Ingrid Gilcher-Holtey, die von der Relevanz der Verfassungsgeschichte für die Allgemeine Geschichte ausgeht, sieht das Problem in der Operationalisierbarkeit und mahnt an, dass es dafür eines methodisch-theoretischen Bezugsrahmens bedürfe, der den Historikern fehle. Sie verbindet diese Erklärung für das mangelnde Bewusstsein von der sozialen und politischen Relevanz des Rechts mit dem Theorieangebot der Historischen Soziologie Pierre Bourdieus. Eine solche Theorie vermisst sie aber auch im Buch. Was Bourdieu angeht, trifft das zu. Das Verhältnis von Recht und Politik wird allerdings im Ersten Kapitel analysiert, und zwar mit dem Ergebnis, dass das Recht keines der vielen Nebengebiete der Allgemeinen Geschichte ist, welche Historiker berücksichtigen können, aber nicht |müssen, sondern als Determinante für Politik nicht übergangen werden kann. Im Anhang wird das im Blick auf den Analyserahmen von Hans-Ulrich Wehlers Gesellschaftsgeschichte weitergeführt.
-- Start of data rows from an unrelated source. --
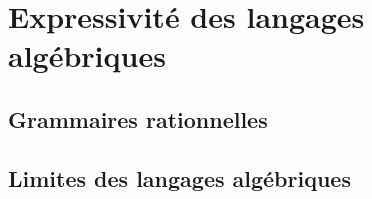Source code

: \section{Expressivité des langages algébriques}
 
\subsection{Grammaires rationnelles}







 
\subsection{Limites des langages algébriques}




\endgroup
\endinput



% 
%
%
% 
%
%
%
%
%
%
% 
%
%
%
%
%
%
% 
%
%
% 
%
%


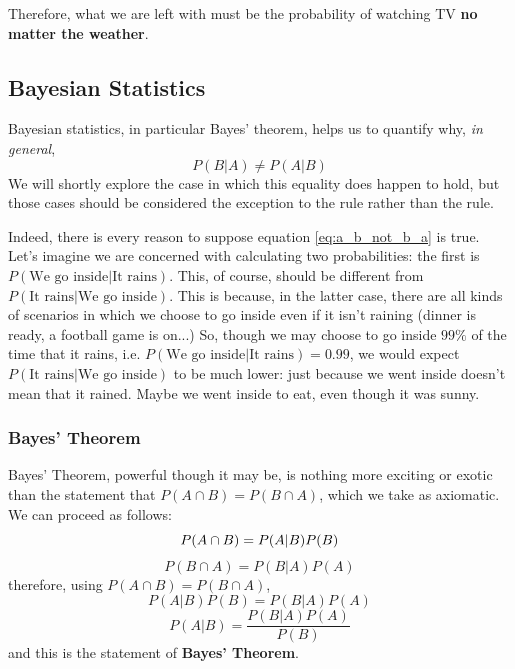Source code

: \documentclass[]{article}
\begin{document}
Therefore, what we are left with must be the probability of watching TV \textbf{no matter the weather}.

\subsection{Bayesian Statistics}

Bayesian statistics, in particular Bayes' theorem, helps us to quantify why, \textit{in general},
\begin{equation}\label{eq:a_b_not_b_a}
    P(B|A) \ne P(A|B)
\end{equation}
We will shortly explore the case in which this equality does happen to hold, but those cases should be considered the exception to the rule rather than the rule.

Indeed, there is every reason to suppose equation \ref{eq:a_b_not_b_a} is true. Let's imagine we are concerned with calculating two probabilities: the first is $P(\text{We go inside} | \text{It rains})$. This, of course, should be different from $P(\text{It rains}|\text{We go inside})$. This is because, in the latter case, there are all kinds of scenarios in which we choose to go inside even if it isn't raining (dinner is ready, a football game is on...) So, though we may choose to go inside $99\%$ of the time that it rains, i.e. $P(\text{We go inside}|\text{It rains}) = 0.99$, we would expect $P(\text{It rains}|\text{We go inside})$ to be much lower: just because we went inside doesn't mean that it rained. Maybe we went inside to eat, even though it was sunny.

\subsubsection{Bayes' Theorem}

Bayes' Theorem, powerful though it may be, is nothing more exciting or exotic than the statement that $P(A \cap B) = P(B \cap A)$, which we take as axiomatic. We can proceed as follows:
\begin{equation}
    P(A \cap B) = P(A|B)P(B)\\
\end{equation}
\begin{equation}
    P(B \cap A) = P(B|A)P(A)
\end{equation}
therefore, using $P(A \cap B) = P(B \cap A)$,
\begin{equation}
    P(A|B)P(B) = P(B|A)P(A)
\end{equation}
\begin{equation}\label{eqn:bayes_theorem}
    P(A|B) = \frac{P(B|A)P(A)}{P(B)}
\end{equation}
and this is the statement of \textbf{Bayes' Theorem}.
\end{document}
Unter den Kommentatoren gehen Jürgen Kocka und Rainer Wahl darauf ein und greifen die Frage auf, ob Recht in eine Reihe mit den Dimensionen Gesellschaft, Wirtschaft und Kultur gehört, deren Relevanz für die politische Geschichtsschreibung inzwischen anerkannt ist. Wahl bejaht das uneingeschränkt (»kein Nebengebiet«), Kocka zögert und äußert die Vermutung, dass es dann wohl nicht allein beim Recht bleiben könne. Als weiteren Kandidaten nennt er die Wissenschaftsgeschichte, weil die Wissenschaft der »Treiber des Wandels« sei. Das trifft zweifellos zu. Ein erheblicher Teil der Probleme, die politische Bearbeitung verlangen, sind durch den wissenschaftlich-technischen Fortschritt und seine kommerzielle und militärische Nutzung verursacht. Wissenschaftsgeschichte hat damit eine höhere Anwartschaft auf Berücksichtigung als beispielsweise Architekturgeschichte. Als Veranlasser und Gegenstand politischer Entscheidungen steht sie meines Erachtens aber doch hinter dem Recht mit seiner struktur- und inhaltsbestimmenden Bedeutung für die Politik zurück.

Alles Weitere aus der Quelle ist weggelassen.